Ia berharap pencatatan saham PRDL dapat menjadi momentum positif bagi perusahaan sekaligus memberikan kontribusi terhadap perkembangan pasar modal Indonesia melalui hadirnya emiten baru yang berkualitas.
Prospek Investor Setelah IPO PRDL
Ke depan, prospek PRDL dinilai masih cukup menarik seiring meningkatnya kebutuhan alat kesehatan dan layanan diagnostik di Indonesia. Tren tersebut didukung oleh meningkatnya kesadaran masyarakat terhadap pemeriksaan kesehatan, pengembangan laboratorium, serta pertumbuhan sektor kesehatan nasional.
Selain itu, pelunasan sebagian utang berpotensi memperbaiki struktur keuangan perusahaan.

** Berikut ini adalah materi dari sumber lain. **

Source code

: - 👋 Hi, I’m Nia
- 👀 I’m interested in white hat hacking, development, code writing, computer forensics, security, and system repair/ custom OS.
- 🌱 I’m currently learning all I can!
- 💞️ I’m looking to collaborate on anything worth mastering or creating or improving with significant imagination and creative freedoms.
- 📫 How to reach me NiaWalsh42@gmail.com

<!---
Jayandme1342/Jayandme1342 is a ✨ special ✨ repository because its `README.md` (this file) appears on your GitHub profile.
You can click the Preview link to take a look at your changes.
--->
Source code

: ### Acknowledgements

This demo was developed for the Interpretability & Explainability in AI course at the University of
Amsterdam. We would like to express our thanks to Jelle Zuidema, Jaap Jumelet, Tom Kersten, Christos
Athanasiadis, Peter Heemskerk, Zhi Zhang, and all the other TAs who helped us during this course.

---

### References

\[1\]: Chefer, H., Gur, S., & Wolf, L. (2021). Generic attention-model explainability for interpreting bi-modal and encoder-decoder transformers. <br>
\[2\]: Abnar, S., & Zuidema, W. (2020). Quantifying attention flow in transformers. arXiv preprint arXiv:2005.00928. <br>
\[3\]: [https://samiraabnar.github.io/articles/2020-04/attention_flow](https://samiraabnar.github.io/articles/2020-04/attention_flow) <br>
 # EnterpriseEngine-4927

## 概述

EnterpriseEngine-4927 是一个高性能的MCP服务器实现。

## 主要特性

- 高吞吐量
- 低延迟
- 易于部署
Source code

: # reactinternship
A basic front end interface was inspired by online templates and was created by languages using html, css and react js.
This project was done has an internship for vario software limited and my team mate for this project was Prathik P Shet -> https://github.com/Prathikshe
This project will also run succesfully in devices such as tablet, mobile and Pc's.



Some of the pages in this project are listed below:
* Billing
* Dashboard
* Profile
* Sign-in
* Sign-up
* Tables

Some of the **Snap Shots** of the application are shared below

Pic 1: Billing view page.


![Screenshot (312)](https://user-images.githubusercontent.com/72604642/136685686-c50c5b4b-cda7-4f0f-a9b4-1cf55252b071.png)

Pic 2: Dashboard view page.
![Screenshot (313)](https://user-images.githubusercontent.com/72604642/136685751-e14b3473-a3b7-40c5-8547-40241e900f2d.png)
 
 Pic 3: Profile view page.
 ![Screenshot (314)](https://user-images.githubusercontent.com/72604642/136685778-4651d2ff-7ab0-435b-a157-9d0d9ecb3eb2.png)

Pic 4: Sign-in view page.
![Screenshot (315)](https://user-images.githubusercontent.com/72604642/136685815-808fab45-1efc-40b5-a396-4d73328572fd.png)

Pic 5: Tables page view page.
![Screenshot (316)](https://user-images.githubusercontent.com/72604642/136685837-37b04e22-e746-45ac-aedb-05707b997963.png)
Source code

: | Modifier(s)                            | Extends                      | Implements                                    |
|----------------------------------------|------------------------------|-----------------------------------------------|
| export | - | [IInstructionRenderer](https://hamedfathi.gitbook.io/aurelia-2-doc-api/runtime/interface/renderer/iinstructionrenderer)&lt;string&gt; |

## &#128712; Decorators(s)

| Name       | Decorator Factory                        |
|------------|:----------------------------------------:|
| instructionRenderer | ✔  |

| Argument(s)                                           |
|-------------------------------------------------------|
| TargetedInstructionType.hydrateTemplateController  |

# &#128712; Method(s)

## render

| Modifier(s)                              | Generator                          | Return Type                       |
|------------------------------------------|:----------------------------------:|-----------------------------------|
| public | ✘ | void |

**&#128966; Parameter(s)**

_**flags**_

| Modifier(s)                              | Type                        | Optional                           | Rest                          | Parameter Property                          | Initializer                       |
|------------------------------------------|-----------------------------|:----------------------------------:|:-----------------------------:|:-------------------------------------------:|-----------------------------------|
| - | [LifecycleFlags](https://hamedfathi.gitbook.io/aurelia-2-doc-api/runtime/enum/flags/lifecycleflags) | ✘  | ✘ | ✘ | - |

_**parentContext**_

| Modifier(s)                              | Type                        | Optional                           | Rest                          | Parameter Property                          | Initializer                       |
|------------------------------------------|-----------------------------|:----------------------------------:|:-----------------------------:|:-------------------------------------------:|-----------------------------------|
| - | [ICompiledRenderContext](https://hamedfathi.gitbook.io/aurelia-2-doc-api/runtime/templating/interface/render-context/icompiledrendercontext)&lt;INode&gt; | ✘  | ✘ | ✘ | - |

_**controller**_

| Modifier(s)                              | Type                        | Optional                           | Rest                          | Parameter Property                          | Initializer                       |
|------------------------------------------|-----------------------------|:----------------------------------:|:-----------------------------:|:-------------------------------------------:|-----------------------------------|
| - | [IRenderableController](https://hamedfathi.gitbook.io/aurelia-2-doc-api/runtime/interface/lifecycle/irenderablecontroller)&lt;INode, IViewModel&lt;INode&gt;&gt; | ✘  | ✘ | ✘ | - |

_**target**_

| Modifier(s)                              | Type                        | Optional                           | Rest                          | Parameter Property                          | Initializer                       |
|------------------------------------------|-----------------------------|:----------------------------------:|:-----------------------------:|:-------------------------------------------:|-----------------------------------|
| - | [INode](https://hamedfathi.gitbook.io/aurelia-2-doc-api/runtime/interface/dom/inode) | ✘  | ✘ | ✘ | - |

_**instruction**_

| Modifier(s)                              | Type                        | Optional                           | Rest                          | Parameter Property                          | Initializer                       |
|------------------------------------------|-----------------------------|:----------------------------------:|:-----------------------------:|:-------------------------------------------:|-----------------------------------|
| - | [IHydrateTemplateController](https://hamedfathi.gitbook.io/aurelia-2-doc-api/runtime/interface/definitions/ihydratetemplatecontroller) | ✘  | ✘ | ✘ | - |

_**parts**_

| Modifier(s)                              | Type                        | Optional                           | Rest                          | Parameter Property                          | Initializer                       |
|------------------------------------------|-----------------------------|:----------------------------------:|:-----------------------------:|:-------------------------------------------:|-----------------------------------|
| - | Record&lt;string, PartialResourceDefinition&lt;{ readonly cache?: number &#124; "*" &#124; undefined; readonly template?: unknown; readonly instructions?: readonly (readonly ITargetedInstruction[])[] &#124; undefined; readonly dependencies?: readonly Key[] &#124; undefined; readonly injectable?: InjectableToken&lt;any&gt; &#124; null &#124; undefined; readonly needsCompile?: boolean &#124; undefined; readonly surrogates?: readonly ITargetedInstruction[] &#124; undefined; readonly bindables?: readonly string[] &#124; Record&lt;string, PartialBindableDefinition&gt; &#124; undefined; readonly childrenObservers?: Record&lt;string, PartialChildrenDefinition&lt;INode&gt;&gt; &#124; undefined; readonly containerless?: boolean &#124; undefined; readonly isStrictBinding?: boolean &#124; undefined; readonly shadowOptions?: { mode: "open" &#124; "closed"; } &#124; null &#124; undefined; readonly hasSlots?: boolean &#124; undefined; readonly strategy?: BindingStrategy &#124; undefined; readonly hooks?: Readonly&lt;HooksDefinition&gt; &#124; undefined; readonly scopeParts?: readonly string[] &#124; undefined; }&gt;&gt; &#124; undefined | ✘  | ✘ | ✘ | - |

Beban bunga yang lebih rendah dapat memberikan ruang bagi perseroan untuk meningkatkan profitabilitas pada periode mendatang.
Belanja modal yang dilakukan juga diharapkan mampu meningkatkan kapasitas produksi, memperluas layanan, serta memperkuat daya saing perusahaan di industri alat kesehatan.
Bagi investor, tingginya oversubscription memang menunjukkan besarnya minat pasar terhadap IPO PRDL. Namun demikian, investor tetap perlu mencermati valuasi saham setelah resmi diperdagangkan, kinerja keuangan berikutnya, serta realisasi penggunaan dana IPO. Dengan pendekatan tersebut, keputusan investasi dapat dilakukan secara lebih terukur sesuai profil risiko masing-masing.